Überraschend deutlich hatte der Niederländer auch einige Spieler kritisiert: vor einem Monat Ekitiké, als der sich wegen Trikotausziehens einen überflüssigen Platzverweis einhandelte (laut Slot eine „dumme“ Aktion); und ein Spiel später den aus Leverkusen geholten Jeremie Frimpong, den er wegen eines Stellungsfehlers für ein entscheidendes Gegentor verantwortlich machte. Zudem echauffierte sich Slot wiederholt über die unattraktive Spielweise der Gegner. Damit lieferte er seinen Teams quasi ein Alibi für die jüngsten Schlappen.
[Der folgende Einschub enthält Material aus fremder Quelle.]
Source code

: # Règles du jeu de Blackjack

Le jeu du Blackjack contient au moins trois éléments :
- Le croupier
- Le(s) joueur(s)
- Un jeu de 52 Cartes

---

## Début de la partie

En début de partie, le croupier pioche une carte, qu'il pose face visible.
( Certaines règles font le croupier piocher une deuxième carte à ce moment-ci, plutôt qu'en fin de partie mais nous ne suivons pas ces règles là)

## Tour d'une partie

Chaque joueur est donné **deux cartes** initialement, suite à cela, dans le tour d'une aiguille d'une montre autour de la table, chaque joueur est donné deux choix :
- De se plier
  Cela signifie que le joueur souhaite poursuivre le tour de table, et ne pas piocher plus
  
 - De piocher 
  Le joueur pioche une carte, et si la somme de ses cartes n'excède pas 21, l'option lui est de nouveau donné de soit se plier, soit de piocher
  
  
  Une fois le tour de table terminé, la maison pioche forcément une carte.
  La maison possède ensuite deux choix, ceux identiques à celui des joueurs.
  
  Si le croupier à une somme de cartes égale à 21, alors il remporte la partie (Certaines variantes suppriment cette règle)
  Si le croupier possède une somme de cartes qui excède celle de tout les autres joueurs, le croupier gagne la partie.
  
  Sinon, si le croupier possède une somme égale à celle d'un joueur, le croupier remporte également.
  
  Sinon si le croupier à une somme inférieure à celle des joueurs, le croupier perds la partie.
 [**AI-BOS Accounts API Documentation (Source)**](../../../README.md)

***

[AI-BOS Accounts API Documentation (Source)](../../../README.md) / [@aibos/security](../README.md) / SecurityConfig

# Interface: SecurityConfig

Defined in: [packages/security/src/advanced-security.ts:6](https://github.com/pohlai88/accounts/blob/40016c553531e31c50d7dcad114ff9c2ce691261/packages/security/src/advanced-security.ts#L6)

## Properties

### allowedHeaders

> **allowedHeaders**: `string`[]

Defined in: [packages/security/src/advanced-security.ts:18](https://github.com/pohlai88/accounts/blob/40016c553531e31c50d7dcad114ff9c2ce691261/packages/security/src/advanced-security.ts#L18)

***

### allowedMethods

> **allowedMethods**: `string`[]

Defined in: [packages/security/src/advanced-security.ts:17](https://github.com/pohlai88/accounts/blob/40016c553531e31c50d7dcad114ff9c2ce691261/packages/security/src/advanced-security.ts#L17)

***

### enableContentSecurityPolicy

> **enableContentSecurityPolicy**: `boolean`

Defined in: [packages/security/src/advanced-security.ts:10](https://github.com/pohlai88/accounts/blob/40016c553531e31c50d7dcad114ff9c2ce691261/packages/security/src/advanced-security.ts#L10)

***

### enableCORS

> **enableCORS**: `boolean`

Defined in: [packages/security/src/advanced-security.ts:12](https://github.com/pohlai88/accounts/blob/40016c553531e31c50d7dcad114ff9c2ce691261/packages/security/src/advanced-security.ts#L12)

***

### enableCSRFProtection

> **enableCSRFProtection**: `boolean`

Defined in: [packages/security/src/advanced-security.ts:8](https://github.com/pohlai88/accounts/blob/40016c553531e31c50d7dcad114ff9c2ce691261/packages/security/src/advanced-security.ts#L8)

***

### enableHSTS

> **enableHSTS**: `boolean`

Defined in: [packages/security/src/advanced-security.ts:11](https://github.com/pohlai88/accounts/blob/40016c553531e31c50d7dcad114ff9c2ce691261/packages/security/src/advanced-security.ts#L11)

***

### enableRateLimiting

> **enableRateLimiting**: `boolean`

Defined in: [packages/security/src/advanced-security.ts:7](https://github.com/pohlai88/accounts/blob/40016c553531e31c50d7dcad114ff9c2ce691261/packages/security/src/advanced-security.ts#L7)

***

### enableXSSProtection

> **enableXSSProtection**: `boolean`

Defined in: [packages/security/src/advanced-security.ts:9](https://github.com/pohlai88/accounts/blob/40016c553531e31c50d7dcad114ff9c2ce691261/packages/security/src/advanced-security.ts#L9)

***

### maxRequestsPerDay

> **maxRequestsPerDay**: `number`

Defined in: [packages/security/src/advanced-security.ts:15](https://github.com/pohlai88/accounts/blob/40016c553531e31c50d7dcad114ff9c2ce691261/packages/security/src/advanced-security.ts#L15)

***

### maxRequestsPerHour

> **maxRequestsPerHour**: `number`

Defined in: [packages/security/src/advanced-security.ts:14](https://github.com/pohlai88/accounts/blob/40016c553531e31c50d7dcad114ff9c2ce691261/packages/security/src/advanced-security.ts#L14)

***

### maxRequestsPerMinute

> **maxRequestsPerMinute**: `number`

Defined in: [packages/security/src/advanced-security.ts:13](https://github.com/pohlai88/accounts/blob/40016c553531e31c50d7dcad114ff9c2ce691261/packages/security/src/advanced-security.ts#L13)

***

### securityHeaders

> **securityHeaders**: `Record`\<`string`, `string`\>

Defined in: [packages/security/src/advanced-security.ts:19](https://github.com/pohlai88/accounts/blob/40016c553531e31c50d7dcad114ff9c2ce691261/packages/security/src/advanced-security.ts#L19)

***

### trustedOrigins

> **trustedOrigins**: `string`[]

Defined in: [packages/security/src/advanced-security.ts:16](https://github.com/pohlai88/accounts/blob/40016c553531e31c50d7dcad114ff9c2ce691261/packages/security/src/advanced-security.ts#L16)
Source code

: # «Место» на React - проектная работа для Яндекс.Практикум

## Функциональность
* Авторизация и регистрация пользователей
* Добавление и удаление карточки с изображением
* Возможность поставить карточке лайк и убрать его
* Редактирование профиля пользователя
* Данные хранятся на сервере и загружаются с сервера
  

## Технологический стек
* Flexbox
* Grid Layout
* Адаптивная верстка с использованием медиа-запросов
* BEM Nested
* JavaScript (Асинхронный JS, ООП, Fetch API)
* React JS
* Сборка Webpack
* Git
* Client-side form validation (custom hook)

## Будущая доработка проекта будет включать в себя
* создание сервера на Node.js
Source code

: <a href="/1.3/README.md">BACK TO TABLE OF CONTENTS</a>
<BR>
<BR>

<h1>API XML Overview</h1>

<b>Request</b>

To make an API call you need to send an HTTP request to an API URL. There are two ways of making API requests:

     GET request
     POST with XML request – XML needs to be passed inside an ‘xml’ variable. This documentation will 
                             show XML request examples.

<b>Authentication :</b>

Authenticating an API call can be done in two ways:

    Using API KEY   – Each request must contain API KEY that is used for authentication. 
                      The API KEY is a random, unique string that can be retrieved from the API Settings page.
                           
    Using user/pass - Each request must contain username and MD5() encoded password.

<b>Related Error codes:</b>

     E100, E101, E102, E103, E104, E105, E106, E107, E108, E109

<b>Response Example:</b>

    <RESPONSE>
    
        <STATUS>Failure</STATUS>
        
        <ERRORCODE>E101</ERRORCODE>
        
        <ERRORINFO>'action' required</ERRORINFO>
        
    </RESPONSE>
Die Lösung gegen Mannschaften, die über lange Pässe und Standards Liverpools Rhythmus brechen wollen, würde ja voraussetzen, deren Strategie zu akzeptieren – und konsequent dagegenzuhalten.
Wegen seiner starken Debütsaison genießt Slot in Liverpool weiter vollen Rückhalt. Auch an Klopp ließ das Management in vereinzelt schwierigen Phasen nie Zweifel aufkommen. Slot hatte nach seiner Übernahme von Klopps klarem Spielansatz, den scharfen Abläufen und der körperlichen Robustheit der Mannschaft profitiert. Diese Qualitäten muss der Niederländer nun ins Team zurückbringen.